> What to do
Every line of the data below is to be given again as it appears, with the images removed.

Source texts of formatted documents
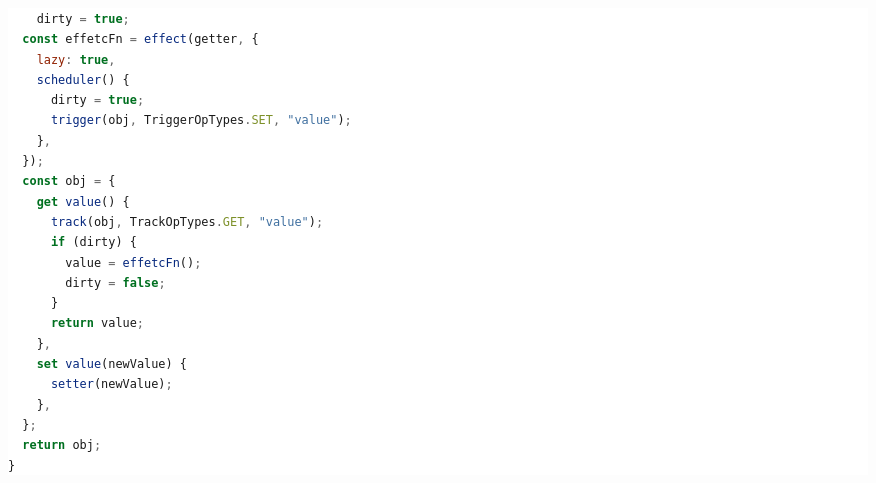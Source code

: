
 ```javascript
    dirty = true;
  const effetcFn = effect(getter, {
    lazy: true,
    scheduler() {
      dirty = true;
      trigger(obj, TriggerOpTypes.SET, "value");
    },
  });
  const obj = {
    get value() {
      track(obj, TrackOpTypes.GET, "value");
      if (dirty) {
        value = effetcFn();
        dirty = false;
      }
      return value;
    },
    set value(newValue) {
      setter(newValue);
    },
  };
  return obj;
}
```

> Solution to the problem
Source code

:
 ```javascript
    dirty = true;
  const effetcFn = effect(getter, {
    lazy: true,
    scheduler() {
      dirty = true;
      trigger(obj, TriggerOpTypes.SET, "value");
    },
  });
  const obj = {
    get value() {
      track(obj, TrackOpTypes.GET, "value");
      if (dirty) {
        value = effetcFn();
        dirty = false;
      }
      return value;
    },
    set value(newValue) {
      setter(newValue);
    },
  };
  return obj;
}
```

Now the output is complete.